Where was it claimed they didn't know how to build railroads? The citation of 2004 is pretty obvious; it's expensive and hard to build a railway several hundred miles long through desert. That the Allies went for a road instead of a railway despite the extreme dangers of 1941-1944 speaks volumes.
If Darwin is captured, it then it pays off and is built. One change in TTL is that Darwin has rail connections much earlier.
Sure, but it's going to take until at least 1944 to complete it. Speaking of which, where does the materials come from and who pays for it? Australia certainly can't manage it and the U.S. is already supporting the Soviet railway network in addition to its own and other allies.
You seem incapable of figuring out that the Wallies will change their weapons locations and logistical capacity if the situation changes which was far from the truth. Allowing the Japanese to change things while the Wallies are incapable of doing such puts the finger down hard on the Japanese side of the scale!
No, I'm pretty sure I've never stated anywhere or even suggested the Allies cannot change anything or that only the Japanese can. As I've stated from the very beginning, it's going to take until 1943 or 1944 to be able to mount an offensive against Darwin. There's no nearby Allied air bases, so those will have to be built up to cover building the logistics net for such a move; as pointed out earlier, it took until 1944 just to get an all weather road and its capacity restrictions severely limit it's usefulness. To get a railway is going to take much longer, given the resource needs of that are much more intense.
The Allies could do the end run around it and attempt a sea invasion, but, again, they'll need to build up air and naval bases to support such. Approaching from the West is pretty much impossible given the lack of sufficient port facilities outside of Perth and then having to brave the Torres Strait with Japanese air superiority. Approaching from the East means the nearest port is Townsville, so again you'll need to build up air bases, otherwise the Japanese have air superiority.
Being someone who actually learns from history, I'll just leave this here.
https://www.ww2places.qld.gov.au/places/?id=1065
Unlike the Nazis, the Allies were actually *good* at logistics ... and remember, they did this without an invasion to throw back.
You might want to read the dates, which stipulate it was finished in
1944 as well as the capacity limitations and technically hurdles.

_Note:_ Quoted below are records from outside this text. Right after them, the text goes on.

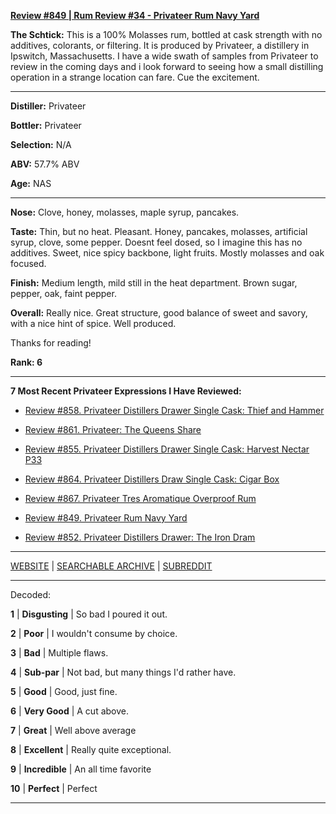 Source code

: 
[**Review #849 | Rum Review #34 - Privateer Rum Navy Yard**]( https://t8ke.review/review-849-privateer-navy-yard-rum/)

**The Schtick:** This is a 100% Molasses rum, bottled at cask strength with no additives, colorants, or filtering. It is produced by Privateer, a distillery in Ipswitch, Massachusetts. I have a wide swath of samples from Privateer to review in the coming days and i look forward to seeing how a small distilling operation in a strange location can fare. Cue the excitement. 

-----

**Distiller:** Privateer

**Bottler:** Privateer

**Selection:** N/A

**ABV:** 57.7% ABV

**Age:** NAS 

-----

**Nose:**  Clove, honey, molasses, maple syrup, pancakes.   

**Taste:** Thin, but no heat. Pleasant. Honey, pancakes, molasses, artificial syrup, clove, some pepper. Doesnt feel dosed, so I imagine this has no additives. Sweet, nice spicy backbone, light fruits. Mostly molasses and oak focused. 

**Finish:** Medium length, mild still in the heat department. Brown sugar, pepper, oak, faint pepper. 

**Overall:** Really nice. Great structure, good balance of sweet and savory, with a nice hint of spice. Well produced.

Thanks for reading!

**Rank: 6**

----- 

**7 Most Recent Privateer Expressions I Have Reviewed:** 

- [Review #858. Privateer Distillers Drawer Single Cask: Thief and Hammer]( https://t8ke.review/review-858-privateer-distillers-drawer-single-cask-thief-and-hammer/) 

- [Review #861. Privateer: The Queens Share]( https://t8ke.review/review-861-privateer-the-queens-share-rum/) 

- [Review #855. Privateer Distillers Drawer Single Cask: Harvest Nectar P33]( https://t8ke.review/review-855-privateer-distillers-drawer-single-cask-harvest-nectar-p33/) 

- [Review #864. Privateer Distillers Draw Single Cask: Cigar Box]( https://t8ke.review/review-864-privateer-distillers-drawer-single-cask-cigar-box/) 

- [Review #867. Privateer Tres Aromatique Overproof Rum]( https://t8ke.review/review-867-privateer-tres-aromatique-overproof-rum/) 

- [Review #849. Privateer Rum Navy Yard]( https://t8ke.review/review-849-privateer-navy-yard-rum/) 

- [Review #852. Privateer Distillers Drawer: The Iron Dram]( https://t8ke.review/review-852-privateer-distillers-drawer-the-iron-dram/) 

-----

[WEBSITE](https://t8ke.review) | [SEARCHABLE ARCHIVE](https://t8ke.review/review-archive/) | [SUBREDDIT](https://reddit.com/r/t8kereviews)

-----

Decoded:

**1** | **Disgusting** | So bad I poured it out.

**2** | **Poor** | I wouldn't consume by choice.

**3** | **Bad** | Multiple flaws.

**4** | **Sub-par** | Not bad, but many things I'd rather have.

**5** | **Good** | Good, just fine.

**6** | **Very Good** | A cut above.

**7** | **Great** | Well above average

**8** | **Excellent** | Really quite exceptional.

**9** | **Incredible** | An all time favorite

**10** | **Perfect** | Perfect

----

Even if it was as easy to throw air raids against Townsville as it was from Rabaul to Guadalcanal (which had its own problems OTL), wouldn't this just create an earlier opportunity for a war of attrition against the Japanese for allied forces? And over much better air bases than Guadalcanal? Allies can always ship more planes and personnel to bigger Australian harbors and move them to combat via land. And as an added bonus the Japanese aviators would face off against far more numerous USAAF pilots and planes than the marines had in Guadalcanal.
Of course there is the option of sticking to smaller nuisance raids, but there was this capability in OTL anyways with longer range flying boats.
Absolutely, hence why I've repeatedly said 1943 or 1944 is the end date for Japanese Darwin. People seem to conflate "Japan does better" with "Japan wins" in this thread.
The original timeline allies were trying to demolishing airstrips, in February 1942, once the Imperial Japanese landed (and indeed in this case they succeeded.)
Yes, said airfields were back in operation rather quickly however and used to launch raids on Australia.